01.11.2012 - 13.11.2012
Since my last update, we sped up our activities in Thailand as we got closer to our 30 day visa running out. Things got pretty hectic as we got up close and personal with the vagaries of the Thai transport system and lack of air conditioning on the buses. Rainy season may be at an end, but it's still mostly been hot, especially before midday, and after midday, and then in the evening... After leaving Chiang Rai, we headed for Phayao. It's a town that is possibly up and coming tourism-wise, but really is more down and not there yet, which was nice but also difficult. The tourism authorities have tried amping it up with tales of it being the 'Venice of Thailand' but apart from a pleasant lake and a pretty looking temple, there's not much to see.

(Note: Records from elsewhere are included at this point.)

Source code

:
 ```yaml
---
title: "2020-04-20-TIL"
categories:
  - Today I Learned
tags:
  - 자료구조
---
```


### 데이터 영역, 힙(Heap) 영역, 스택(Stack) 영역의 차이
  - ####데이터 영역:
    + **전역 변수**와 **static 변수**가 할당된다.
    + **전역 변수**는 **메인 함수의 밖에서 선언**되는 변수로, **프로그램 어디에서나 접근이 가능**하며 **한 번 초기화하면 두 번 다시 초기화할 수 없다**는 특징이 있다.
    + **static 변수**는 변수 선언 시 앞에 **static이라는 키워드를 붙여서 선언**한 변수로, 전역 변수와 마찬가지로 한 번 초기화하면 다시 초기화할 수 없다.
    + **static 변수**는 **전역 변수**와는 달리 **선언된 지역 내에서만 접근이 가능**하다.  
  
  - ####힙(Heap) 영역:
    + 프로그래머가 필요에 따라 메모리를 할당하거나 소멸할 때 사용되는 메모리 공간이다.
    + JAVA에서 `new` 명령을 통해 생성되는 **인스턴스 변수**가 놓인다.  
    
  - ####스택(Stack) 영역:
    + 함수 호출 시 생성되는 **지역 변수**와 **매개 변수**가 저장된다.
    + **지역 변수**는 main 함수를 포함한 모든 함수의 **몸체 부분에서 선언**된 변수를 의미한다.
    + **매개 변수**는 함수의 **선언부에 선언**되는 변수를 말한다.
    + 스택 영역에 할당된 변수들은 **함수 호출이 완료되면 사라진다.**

Being more off the tourist trail also meant that the level of English isn't great, and we've both been hideously bad at picking up the lingo, so miming and pointing has been our core communication tool so far. This proves hard when you're trying to find out whether the hotel breakfast will be vegetarian or not, so we've had to resort to Google Translate, which is handy when you've got wifi access. What did make Phayao special was the beautiful sunset on the afore-mentioned lake. After taking a walk by the water after it got properly dark, we were pleased to see locals picnicking on the lakeside grass and lighting paper lanterns which floated up into the night sky, reaching effortless heights. So pretty. We had hoped to be in the Chiang Mai area for the paper lantern festival (I forget the name in Thai), but unfortunately it's in late November so we had to move on before that. I can't imagine how amazing the city would look all lit up with candles and lanterns.
After Phayao, we moved on to Nakon Ratchasima, otherwise known as Khorat. Big transport hub, but not much else to see or do there. We wearily turned up after many hours on a stuffy and uncomfortable bus at 9pm. The hotel we booked had given our room away, so we spent the best part of our first hour in the city looking for a hotel room in the stifling heat with our heavy backpacks on. Seeing as we had not eaten all day, food was our next priority. Fancying a bit of stodge after finally having had enough of curries and spice, we wandered into a cafe nearby which was thankfully still open. Not having much hope of being able to communicate with the cafe owner, we were surprised to be greeted by the Thai owner in a broad Nottingham accent. He'd lived in the UK for years but decided to move back to his non-touristy hometown to sell delicacies such as macaroons, chocolate cake, steak and kidney pies, pizzas and veggie samosas. Pizzas were fab, really hit the spot. I think Thailand is bringing the worst of 'The Brits abroad' in us, must have got conditioned to the months of pasta and pizza in South America.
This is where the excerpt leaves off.